▸ Task
Transcribe each line below without altering anything.

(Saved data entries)
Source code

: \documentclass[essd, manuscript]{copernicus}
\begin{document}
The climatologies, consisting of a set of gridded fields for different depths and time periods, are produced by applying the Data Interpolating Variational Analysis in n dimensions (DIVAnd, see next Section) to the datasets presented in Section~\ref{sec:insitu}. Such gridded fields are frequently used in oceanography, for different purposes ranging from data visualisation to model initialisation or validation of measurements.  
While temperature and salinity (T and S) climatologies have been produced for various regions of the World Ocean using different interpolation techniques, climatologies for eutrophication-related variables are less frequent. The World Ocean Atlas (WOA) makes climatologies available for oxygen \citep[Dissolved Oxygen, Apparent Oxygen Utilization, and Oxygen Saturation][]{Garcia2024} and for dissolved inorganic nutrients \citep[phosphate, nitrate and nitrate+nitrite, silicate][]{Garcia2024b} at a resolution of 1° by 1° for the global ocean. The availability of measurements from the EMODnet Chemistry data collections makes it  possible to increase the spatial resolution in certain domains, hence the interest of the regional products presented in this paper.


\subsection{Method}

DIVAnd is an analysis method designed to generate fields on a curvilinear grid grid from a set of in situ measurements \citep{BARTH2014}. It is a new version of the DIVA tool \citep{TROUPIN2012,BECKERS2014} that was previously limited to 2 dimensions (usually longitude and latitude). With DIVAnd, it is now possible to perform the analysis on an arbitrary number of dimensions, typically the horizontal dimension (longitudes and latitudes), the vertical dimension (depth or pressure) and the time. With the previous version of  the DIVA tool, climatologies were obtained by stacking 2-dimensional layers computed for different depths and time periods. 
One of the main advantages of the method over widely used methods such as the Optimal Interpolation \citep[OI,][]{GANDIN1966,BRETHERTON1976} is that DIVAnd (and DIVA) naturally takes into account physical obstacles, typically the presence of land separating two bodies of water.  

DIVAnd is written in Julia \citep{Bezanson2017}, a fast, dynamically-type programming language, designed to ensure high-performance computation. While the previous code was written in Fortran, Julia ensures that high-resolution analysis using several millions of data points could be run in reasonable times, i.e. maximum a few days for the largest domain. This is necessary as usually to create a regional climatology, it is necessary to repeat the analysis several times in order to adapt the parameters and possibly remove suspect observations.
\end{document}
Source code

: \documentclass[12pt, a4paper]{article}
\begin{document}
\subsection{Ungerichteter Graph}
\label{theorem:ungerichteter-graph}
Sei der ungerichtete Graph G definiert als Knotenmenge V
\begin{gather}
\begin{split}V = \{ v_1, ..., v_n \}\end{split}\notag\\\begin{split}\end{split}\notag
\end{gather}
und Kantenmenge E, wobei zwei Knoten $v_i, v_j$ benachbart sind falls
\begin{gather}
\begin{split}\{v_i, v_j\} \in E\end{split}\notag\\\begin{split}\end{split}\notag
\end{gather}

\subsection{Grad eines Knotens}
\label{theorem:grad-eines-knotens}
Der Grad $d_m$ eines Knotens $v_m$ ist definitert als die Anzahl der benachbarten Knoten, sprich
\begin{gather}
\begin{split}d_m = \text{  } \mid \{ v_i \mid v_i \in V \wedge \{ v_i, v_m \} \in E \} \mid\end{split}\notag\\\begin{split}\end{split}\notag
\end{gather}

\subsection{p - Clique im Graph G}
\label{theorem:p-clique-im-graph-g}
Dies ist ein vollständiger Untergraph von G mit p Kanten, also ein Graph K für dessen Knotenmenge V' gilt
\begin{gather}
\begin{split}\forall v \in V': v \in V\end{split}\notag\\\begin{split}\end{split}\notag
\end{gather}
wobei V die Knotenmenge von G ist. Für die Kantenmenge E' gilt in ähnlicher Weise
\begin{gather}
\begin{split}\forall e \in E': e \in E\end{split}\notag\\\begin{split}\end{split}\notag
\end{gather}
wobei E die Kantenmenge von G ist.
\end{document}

▸ Completed task
Source code

: \documentclass[essd, manuscript]{copernicus}
\begin{document}
The climatologies, consisting of a set of gridded fields for different depths and time periods, are produced by applying the Data Interpolating Variational Analysis in n dimensions (DIVAnd, see next Section) to the datasets presented in Section~\ref{sec:insitu}. Such gridded fields are frequently used in oceanography, for different purposes ranging from data visualisation to model initialisation or validation of measurements.  
While temperature and salinity (T and S) climatologies have been produced for various regions of the World Ocean using different interpolation techniques, climatologies for eutrophication-related variables are less frequent. The World Ocean Atlas (WOA) makes climatologies available for oxygen \citep[Dissolved Oxygen, Apparent Oxygen Utilization, and Oxygen Saturation][]{Garcia2024} and for dissolved inorganic nutrients \citep[phosphate, nitrate and nitrate+nitrite, silicate][]{Garcia2024b} at a resolution of 1° by 1° for the global ocean. The availability of measurements from the EMODnet Chemistry data collections makes it  possible to increase the spatial resolution in certain domains, hence the interest of the regional products presented in this paper.


\subsection{Method}

DIVAnd is an analysis method designed to generate fields on a curvilinear grid grid from a set of in situ measurements \citep{BARTH2014}. It is a new version of the DIVA tool \citep{TROUPIN2012,BECKERS2014} that was previously limited to 2 dimensions (usually longitude and latitude). With DIVAnd, it is now possible to perform the analysis on an arbitrary number of dimensions, typically the horizontal dimension (longitudes and latitudes), the vertical dimension (depth or pressure) and the time. With the previous version of  the DIVA tool, climatologies were obtained by stacking 2-dimensional layers computed for different depths and time periods. 
One of the main advantages of the method over widely used methods such as the Optimal Interpolation \citep[OI,][]{GANDIN1966,BRETHERTON1976} is that DIVAnd (and DIVA) naturally takes into account physical obstacles, typically the presence of land separating two bodies of water.  

DIVAnd is written in Julia \citep{Bezanson2017}, a fast, dynamically-type programming language, designed to ensure high-performance computation. While the previous code was written in Fortran, Julia ensures that high-resolution analysis using several millions of data points could be run in reasonable times, i.e. maximum a few days for the largest domain. This is necessary as usually to create a regional climatology, it is necessary to repeat the analysis several times in order to adapt the parameters and possibly remove suspect observations.
\end{document}
Source code

: \documentclass[12pt, a4paper]{article}
\begin{document}
\subsection{Ungerichteter Graph}
\label{theorem:ungerichteter-graph}
Sei der ungerichtete Graph G definiert als Knotenmenge V
\begin{gather}
\begin{split}V = \{ v_1, ..., v_n \}\end{split}\notag\\\begin{split}\end{split}\notag
\end{gather}
und Kantenmenge E, wobei zwei Knoten $v_i, v_j$ benachbart sind falls
\begin{gather}
\begin{split}\{v_i, v_j\} \in E\end{split}\notag\\\begin{split}\end{split}\notag
\end{gather}

\subsection{Grad eines Knotens}
\label{theorem:grad-eines-knotens}
Der Grad $d_m$ eines Knotens $v_m$ ist definitert als die Anzahl der benachbarten Knoten, sprich
\begin{gather}
\begin{split}d_m = \text{  } \mid \{ v_i \mid v_i \in V \wedge \{ v_i, v_m \} \in E \} \mid\end{split}\notag\\\begin{split}\end{split}\notag
\end{gather}

\subsection{p - Clique im Graph G}
\label{theorem:p-clique-im-graph-g}
Dies ist ein vollständiger Untergraph von G mit p Kanten, also ein Graph K für dessen Knotenmenge V' gilt
\begin{gather}
\begin{split}\forall v \in V': v \in V\end{split}\notag\\\begin{split}\end{split}\notag
\end{gather}
wobei V die Knotenmenge von G ist. Für die Kantenmenge E' gilt in ähnlicher Weise
\begin{gather}
\begin{split}\forall e \in E': e \in E\end{split}\notag\\\begin{split}\end{split}\notag
\end{gather}
wobei E die Kantenmenge von G ist.
\end{document}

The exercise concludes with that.